*What you are asked to do*. Present the count of lines in the entries below that hold "auto", and present nothing else.

Dataset entries:
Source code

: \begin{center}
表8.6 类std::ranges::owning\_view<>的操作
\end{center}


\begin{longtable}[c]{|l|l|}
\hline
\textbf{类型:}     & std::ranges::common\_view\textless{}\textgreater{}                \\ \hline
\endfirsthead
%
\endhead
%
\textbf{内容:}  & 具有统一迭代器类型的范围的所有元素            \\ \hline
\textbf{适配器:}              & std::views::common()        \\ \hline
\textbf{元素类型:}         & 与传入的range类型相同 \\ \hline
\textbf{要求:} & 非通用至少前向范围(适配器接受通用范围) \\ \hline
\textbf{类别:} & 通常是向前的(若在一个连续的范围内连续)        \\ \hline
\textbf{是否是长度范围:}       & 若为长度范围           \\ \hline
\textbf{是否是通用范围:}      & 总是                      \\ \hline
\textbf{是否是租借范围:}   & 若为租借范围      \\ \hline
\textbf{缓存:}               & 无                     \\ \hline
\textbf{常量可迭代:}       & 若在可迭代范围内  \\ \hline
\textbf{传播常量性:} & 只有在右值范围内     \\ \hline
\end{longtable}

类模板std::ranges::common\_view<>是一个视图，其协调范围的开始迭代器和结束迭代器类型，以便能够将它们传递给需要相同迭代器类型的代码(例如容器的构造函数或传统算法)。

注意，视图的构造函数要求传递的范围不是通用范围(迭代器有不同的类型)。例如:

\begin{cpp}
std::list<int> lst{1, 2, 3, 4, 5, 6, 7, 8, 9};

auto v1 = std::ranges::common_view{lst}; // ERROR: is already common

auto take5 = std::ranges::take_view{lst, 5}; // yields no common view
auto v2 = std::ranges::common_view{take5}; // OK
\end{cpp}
--
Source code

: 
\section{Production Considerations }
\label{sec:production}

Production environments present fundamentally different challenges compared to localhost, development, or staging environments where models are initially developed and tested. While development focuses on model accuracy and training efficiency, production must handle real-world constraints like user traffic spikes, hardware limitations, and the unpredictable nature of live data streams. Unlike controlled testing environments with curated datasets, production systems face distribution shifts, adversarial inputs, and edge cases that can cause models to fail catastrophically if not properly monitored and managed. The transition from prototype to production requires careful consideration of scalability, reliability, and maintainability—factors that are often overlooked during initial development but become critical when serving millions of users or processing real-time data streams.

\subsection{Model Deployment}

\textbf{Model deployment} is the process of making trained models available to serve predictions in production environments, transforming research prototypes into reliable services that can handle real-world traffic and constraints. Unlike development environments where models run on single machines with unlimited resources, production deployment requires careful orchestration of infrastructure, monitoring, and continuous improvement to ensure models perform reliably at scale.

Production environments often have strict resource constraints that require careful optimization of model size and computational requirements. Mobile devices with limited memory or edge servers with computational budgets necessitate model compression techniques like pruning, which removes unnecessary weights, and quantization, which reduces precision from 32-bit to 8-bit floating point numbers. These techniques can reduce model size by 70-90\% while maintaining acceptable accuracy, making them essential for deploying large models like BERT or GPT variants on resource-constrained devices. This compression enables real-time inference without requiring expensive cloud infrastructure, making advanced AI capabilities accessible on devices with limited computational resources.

*Written response*. 3